What needs to be done: Return all of the data exactly as given.

**** Source data

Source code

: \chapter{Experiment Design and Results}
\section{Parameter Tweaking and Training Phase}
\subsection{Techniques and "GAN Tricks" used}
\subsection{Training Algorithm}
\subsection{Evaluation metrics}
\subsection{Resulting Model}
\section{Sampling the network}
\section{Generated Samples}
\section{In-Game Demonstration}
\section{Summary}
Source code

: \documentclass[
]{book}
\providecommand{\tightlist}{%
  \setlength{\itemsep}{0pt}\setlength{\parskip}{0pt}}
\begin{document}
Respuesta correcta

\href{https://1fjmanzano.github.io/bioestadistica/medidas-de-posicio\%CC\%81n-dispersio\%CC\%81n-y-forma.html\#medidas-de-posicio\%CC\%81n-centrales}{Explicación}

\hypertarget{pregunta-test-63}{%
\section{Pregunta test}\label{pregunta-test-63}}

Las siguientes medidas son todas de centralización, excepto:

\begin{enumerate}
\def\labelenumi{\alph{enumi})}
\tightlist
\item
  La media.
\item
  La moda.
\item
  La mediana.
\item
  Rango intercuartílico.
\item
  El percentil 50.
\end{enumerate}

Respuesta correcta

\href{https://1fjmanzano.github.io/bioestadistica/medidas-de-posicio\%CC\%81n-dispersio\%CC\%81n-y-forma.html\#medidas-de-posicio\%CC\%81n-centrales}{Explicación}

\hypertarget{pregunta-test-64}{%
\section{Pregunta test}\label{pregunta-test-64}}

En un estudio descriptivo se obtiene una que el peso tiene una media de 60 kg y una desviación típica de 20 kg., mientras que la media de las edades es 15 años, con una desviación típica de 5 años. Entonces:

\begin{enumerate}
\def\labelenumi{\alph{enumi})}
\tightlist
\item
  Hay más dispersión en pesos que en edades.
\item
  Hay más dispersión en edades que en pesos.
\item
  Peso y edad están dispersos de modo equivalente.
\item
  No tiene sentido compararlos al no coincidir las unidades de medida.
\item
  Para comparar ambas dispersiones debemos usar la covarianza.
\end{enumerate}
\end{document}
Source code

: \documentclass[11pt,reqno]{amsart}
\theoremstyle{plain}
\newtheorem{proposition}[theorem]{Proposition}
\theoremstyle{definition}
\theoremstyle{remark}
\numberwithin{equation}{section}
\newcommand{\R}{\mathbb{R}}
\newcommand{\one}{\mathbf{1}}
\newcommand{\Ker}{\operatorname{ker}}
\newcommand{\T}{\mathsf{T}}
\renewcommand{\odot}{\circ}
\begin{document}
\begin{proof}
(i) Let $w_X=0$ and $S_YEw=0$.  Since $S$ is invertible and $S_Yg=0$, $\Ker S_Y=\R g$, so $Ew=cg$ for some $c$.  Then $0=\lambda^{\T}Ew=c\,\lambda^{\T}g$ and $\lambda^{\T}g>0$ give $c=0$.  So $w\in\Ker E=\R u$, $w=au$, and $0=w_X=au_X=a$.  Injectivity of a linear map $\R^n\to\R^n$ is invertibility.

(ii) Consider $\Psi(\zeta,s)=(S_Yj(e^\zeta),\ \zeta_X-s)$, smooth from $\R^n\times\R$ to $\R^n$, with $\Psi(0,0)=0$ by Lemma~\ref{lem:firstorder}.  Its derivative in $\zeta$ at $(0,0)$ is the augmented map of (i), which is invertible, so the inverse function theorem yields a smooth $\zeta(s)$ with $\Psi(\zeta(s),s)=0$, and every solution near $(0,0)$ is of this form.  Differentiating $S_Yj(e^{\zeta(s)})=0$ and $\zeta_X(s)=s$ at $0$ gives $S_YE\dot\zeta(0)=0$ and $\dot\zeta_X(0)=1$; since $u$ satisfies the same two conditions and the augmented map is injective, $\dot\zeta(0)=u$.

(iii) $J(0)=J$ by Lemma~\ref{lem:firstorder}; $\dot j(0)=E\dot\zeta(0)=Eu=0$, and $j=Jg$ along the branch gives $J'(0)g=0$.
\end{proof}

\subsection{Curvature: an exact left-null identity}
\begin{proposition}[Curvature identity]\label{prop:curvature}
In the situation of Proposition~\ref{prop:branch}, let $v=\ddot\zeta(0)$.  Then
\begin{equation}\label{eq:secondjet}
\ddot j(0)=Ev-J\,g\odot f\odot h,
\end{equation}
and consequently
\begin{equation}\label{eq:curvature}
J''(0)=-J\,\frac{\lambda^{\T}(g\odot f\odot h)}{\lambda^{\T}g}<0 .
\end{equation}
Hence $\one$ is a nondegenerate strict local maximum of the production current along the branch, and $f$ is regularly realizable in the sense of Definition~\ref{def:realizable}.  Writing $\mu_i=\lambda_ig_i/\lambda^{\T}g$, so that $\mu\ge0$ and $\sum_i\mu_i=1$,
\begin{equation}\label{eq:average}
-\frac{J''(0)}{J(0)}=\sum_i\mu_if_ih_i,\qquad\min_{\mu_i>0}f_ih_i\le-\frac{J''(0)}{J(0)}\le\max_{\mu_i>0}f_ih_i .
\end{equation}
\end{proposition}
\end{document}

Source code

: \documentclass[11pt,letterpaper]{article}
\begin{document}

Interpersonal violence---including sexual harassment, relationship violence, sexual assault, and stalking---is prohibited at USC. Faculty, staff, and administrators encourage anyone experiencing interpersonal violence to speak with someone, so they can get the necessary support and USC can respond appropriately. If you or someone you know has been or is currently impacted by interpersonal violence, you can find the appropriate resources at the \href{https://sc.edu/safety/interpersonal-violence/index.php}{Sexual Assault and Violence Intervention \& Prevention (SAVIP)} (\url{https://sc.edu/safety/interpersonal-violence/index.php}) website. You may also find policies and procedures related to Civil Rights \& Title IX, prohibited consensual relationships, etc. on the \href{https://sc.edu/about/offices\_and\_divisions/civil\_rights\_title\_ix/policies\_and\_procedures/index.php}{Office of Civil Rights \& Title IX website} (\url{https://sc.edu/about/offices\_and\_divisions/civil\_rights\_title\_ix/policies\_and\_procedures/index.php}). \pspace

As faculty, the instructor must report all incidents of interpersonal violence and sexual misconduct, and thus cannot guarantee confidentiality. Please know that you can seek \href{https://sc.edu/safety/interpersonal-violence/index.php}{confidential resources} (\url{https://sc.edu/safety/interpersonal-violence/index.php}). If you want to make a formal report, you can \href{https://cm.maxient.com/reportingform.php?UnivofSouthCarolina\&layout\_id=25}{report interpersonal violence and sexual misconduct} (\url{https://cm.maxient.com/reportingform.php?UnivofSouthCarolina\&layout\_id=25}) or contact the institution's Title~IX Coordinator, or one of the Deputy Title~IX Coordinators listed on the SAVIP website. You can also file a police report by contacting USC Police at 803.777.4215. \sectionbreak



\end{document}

********

Answer below:
Source code

: \chapter{Experiment Design and Results}
\section{Parameter Tweaking and Training Phase}
\subsection{Techniques and "GAN Tricks" used}
\subsection{Training Algorithm}
\subsection{Evaluation metrics}
\subsection{Resulting Model}
\section{Sampling the network}
\section{Generated Samples}
\section{In-Game Demonstration}
\section{Summary}
Source code

: \documentclass[
]{book}
\providecommand{\tightlist}{%
  \setlength{\itemsep}{0pt}\setlength{\parskip}{0pt}}
\begin{document}
Respuesta correcta

\href{https://1fjmanzano.github.io/bioestadistica/medidas-de-posicio\%CC\%81n-dispersio\%CC\%81n-y-forma.html\#medidas-de-posicio\%CC\%81n-centrales}{Explicación}

\hypertarget{pregunta-test-63}{%
\section{Pregunta test}\label{pregunta-test-63}}

Las siguientes medidas son todas de centralización, excepto:

\begin{enumerate}
\def\labelenumi{\alph{enumi})}
\tightlist
\item
  La media.
\item
  La moda.
\item
  La mediana.
\item
  Rango intercuartílico.
\item
  El percentil 50.
\end{enumerate}

Respuesta correcta

\href{https://1fjmanzano.github.io/bioestadistica/medidas-de-posicio\%CC\%81n-dispersio\%CC\%81n-y-forma.html\#medidas-de-posicio\%CC\%81n-centrales}{Explicación}

\hypertarget{pregunta-test-64}{%
\section{Pregunta test}\label{pregunta-test-64}}

En un estudio descriptivo se obtiene una que el peso tiene una media de 60 kg y una desviación típica de 20 kg., mientras que la media de las edades es 15 años, con una desviación típica de 5 años. Entonces:

\begin{enumerate}
\def\labelenumi{\alph{enumi})}
\tightlist
\item
  Hay más dispersión en pesos que en edades.
\item
  Hay más dispersión en edades que en pesos.
\item
  Peso y edad están dispersos de modo equivalente.
\item
  No tiene sentido compararlos al no coincidir las unidades de medida.
\item
  Para comparar ambas dispersiones debemos usar la covarianza.
\end{enumerate}
\end{document}
Source code

: \documentclass[11pt,reqno]{amsart}
\theoremstyle{plain}
\newtheorem{proposition}[theorem]{Proposition}
\theoremstyle{definition}
\theoremstyle{remark}
\numberwithin{equation}{section}
\newcommand{\R}{\mathbb{R}}
\newcommand{\one}{\mathbf{1}}
\newcommand{\Ker}{\operatorname{ker}}
\newcommand{\T}{\mathsf{T}}
\renewcommand{\odot}{\circ}
\begin{document}
\begin{proof}
(i) Let $w_X=0$ and $S_YEw=0$.  Since $S$ is invertible and $S_Yg=0$, $\Ker S_Y=\R g$, so $Ew=cg$ for some $c$.  Then $0=\lambda^{\T}Ew=c\,\lambda^{\T}g$ and $\lambda^{\T}g>0$ give $c=0$.  So $w\in\Ker E=\R u$, $w=au$, and $0=w_X=au_X=a$.  Injectivity of a linear map $\R^n\to\R^n$ is invertibility.

(ii) Consider $\Psi(\zeta,s)=(S_Yj(e^\zeta),\ \zeta_X-s)$, smooth from $\R^n\times\R$ to $\R^n$, with $\Psi(0,0)=0$ by Lemma~\ref{lem:firstorder}.  Its derivative in $\zeta$ at $(0,0)$ is the augmented map of (i), which is invertible, so the inverse function theorem yields a smooth $\zeta(s)$ with $\Psi(\zeta(s),s)=0$, and every solution near $(0,0)$ is of this form.  Differentiating $S_Yj(e^{\zeta(s)})=0$ and $\zeta_X(s)=s$ at $0$ gives $S_YE\dot\zeta(0)=0$ and $\dot\zeta_X(0)=1$; since $u$ satisfies the same two conditions and the augmented map is injective, $\dot\zeta(0)=u$.

(iii) $J(0)=J$ by Lemma~\ref{lem:firstorder}; $\dot j(0)=E\dot\zeta(0)=Eu=0$, and $j=Jg$ along the branch gives $J'(0)g=0$.
\end{proof}

\subsection{Curvature: an exact left-null identity}
\begin{proposition}[Curvature identity]\label{prop:curvature}
In the situation of Proposition~\ref{prop:branch}, let $v=\ddot\zeta(0)$.  Then
\begin{equation}\label{eq:secondjet}
\ddot j(0)=Ev-J\,g\odot f\odot h,
\end{equation}
and consequently
\begin{equation}\label{eq:curvature}
J''(0)=-J\,\frac{\lambda^{\T}(g\odot f\odot h)}{\lambda^{\T}g}<0 .
\end{equation}
Hence $\one$ is a nondegenerate strict local maximum of the production current along the branch, and $f$ is regularly realizable in the sense of Definition~\ref{def:realizable}.  Writing $\mu_i=\lambda_ig_i/\lambda^{\T}g$, so that $\mu\ge0$ and $\sum_i\mu_i=1$,
\begin{equation}\label{eq:average}
-\frac{J''(0)}{J(0)}=\sum_i\mu_if_ih_i,\qquad\min_{\mu_i>0}f_ih_i\le-\frac{J''(0)}{J(0)}\le\max_{\mu_i>0}f_ih_i .
\end{equation}
\end{proposition}
\end{document}

Source code

: \documentclass[11pt,letterpaper]{article}
\begin{document}

Interpersonal violence---including sexual harassment, relationship violence, sexual assault, and stalking---is prohibited at USC. Faculty, staff, and administrators encourage anyone experiencing interpersonal violence to speak with someone, so they can get the necessary support and USC can respond appropriately. If you or someone you know has been or is currently impacted by interpersonal violence, you can find the appropriate resources at the \href{https://sc.edu/safety/interpersonal-violence/index.php}{Sexual Assault and Violence Intervention \& Prevention (SAVIP)} (\url{https://sc.edu/safety/interpersonal-violence/index.php}) website. You may also find policies and procedures related to Civil Rights \& Title IX, prohibited consensual relationships, etc. on the \href{https://sc.edu/about/offices\_and\_divisions/civil\_rights\_title\_ix/policies\_and\_procedures/index.php}{Office of Civil Rights \& Title IX website} (\url{https://sc.edu/about/offices\_and\_divisions/civil\_rights\_title\_ix/policies\_and\_procedures/index.php}). \pspace

As faculty, the instructor must report all incidents of interpersonal violence and sexual misconduct, and thus cannot guarantee confidentiality. Please know that you can seek \href{https://sc.edu/safety/interpersonal-violence/index.php}{confidential resources} (\url{https://sc.edu/safety/interpersonal-violence/index.php}). If you want to make a formal report, you can \href{https://cm.maxient.com/reportingform.php?UnivofSouthCarolina\&layout\_id=25}{report interpersonal violence and sexual misconduct} (\url{https://cm.maxient.com/reportingform.php?UnivofSouthCarolina\&layout\_id=25}) or contact the institution's Title~IX Coordinator, or one of the Deputy Title~IX Coordinators listed on the SAVIP website. You can also file a police report by contacting USC Police at 803.777.4215. \sectionbreak



\end{document}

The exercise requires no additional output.